What you are asked to do:
Among the entries below, please show each line that carries the word "span".

─── Data ───

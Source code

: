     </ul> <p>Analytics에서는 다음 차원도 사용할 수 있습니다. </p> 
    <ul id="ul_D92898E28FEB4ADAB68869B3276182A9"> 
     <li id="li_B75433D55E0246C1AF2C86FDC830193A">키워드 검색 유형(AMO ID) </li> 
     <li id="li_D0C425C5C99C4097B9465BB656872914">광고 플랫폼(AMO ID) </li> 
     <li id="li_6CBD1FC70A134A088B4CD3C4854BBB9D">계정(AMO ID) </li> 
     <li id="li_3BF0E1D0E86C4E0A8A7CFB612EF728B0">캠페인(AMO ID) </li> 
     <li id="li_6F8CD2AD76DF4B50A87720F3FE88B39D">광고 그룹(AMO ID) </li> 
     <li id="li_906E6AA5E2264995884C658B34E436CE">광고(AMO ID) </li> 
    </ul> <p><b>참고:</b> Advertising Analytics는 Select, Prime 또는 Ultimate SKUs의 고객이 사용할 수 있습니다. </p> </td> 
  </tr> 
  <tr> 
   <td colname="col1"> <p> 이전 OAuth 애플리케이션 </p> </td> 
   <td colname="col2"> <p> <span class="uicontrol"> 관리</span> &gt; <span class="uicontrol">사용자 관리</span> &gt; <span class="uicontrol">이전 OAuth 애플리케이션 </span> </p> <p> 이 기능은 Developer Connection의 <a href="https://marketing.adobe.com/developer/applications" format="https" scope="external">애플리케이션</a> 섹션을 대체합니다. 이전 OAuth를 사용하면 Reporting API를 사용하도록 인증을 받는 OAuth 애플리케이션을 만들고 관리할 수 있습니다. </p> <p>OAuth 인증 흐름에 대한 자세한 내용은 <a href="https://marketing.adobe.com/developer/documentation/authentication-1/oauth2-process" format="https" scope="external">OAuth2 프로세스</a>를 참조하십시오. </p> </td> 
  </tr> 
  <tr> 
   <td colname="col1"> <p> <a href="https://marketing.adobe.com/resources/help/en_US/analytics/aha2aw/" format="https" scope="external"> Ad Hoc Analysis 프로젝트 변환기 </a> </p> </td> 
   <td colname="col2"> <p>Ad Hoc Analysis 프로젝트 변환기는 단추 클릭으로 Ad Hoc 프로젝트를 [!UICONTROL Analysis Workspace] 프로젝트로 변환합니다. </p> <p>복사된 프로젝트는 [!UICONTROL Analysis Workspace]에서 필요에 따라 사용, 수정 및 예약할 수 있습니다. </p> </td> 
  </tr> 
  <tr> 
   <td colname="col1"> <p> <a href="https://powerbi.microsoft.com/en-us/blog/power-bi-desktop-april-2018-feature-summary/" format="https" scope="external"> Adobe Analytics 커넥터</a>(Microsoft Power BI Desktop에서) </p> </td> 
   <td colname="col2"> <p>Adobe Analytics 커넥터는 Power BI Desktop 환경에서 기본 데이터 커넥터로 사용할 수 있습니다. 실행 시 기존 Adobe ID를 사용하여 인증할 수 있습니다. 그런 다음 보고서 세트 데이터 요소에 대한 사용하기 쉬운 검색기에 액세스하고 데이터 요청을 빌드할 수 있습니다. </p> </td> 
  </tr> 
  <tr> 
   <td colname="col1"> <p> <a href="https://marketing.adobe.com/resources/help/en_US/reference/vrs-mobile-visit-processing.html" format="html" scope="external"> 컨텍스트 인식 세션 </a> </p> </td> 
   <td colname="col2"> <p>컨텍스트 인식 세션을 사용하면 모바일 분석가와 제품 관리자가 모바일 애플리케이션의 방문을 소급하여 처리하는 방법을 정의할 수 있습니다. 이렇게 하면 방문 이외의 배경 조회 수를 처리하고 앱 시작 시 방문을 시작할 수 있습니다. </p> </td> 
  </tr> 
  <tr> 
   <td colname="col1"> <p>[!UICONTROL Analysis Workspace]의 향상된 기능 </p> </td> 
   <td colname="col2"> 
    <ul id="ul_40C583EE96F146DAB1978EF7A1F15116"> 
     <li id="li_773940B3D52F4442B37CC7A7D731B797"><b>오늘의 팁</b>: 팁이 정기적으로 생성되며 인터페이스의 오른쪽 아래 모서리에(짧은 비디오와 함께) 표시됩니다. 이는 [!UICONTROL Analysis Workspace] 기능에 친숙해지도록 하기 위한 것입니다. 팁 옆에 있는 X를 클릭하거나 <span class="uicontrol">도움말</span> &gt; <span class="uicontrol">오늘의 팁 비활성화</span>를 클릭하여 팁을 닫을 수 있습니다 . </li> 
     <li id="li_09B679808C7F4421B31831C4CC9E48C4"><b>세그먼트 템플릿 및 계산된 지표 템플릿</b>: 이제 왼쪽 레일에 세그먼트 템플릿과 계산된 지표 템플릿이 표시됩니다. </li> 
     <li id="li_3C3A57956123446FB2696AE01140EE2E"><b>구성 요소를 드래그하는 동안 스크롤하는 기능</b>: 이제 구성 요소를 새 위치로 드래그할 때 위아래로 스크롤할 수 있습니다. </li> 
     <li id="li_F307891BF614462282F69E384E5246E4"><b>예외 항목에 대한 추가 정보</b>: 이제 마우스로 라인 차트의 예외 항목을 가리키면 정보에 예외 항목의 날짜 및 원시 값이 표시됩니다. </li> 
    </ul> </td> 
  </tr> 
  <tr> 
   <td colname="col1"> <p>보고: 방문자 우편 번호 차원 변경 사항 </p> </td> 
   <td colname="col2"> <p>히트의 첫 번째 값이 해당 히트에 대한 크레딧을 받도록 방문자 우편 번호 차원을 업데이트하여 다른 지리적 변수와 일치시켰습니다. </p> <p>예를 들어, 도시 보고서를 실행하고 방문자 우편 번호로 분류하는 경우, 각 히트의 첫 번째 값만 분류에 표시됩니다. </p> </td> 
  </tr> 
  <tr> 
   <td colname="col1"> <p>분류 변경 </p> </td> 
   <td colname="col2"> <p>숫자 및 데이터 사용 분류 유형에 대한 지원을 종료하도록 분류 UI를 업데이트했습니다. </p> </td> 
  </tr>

───

Answer for this exercise:
   <td colname="col2"> <p> <span class="uicontrol"> 관리</span> &gt; <span class="uicontrol">사용자 관리</span> &gt; <span class="uicontrol">이전 OAuth 애플리케이션 </span> </p> <p> 이 기능은 Developer Connection의 <a href="https://marketing.adobe.com/developer/applications" format="https" scope="external">애플리케이션</a> 섹션을 대체합니다. 이전 OAuth를 사용하면 Reporting API를 사용하도록 인증을 받는 OAuth 애플리케이션을 만들고 관리할 수 있습니다. </p> <p>OAuth 인증 흐름에 대한 자세한 내용은 <a href="https://marketing.adobe.com/developer/documentation/authentication-1/oauth2-process" format="https" scope="external">OAuth2 프로세스</a>를 참조하십시오. </p> </td> 
     <li id="li_773940B3D52F4442B37CC7A7D731B797"><b>오늘의 팁</b>: 팁이 정기적으로 생성되며 인터페이스의 오른쪽 아래 모서리에(짧은 비디오와 함께) 표시됩니다. 이는 [!UICONTROL Analysis Workspace] 기능에 친숙해지도록 하기 위한 것입니다. 팁 옆에 있는 X를 클릭하거나 <span class="uicontrol">도움말</span> &gt; <span class="uicontrol">오늘의 팁 비활성화</span>를 클릭하여 팁을 닫을 수 있습니다 . </li> 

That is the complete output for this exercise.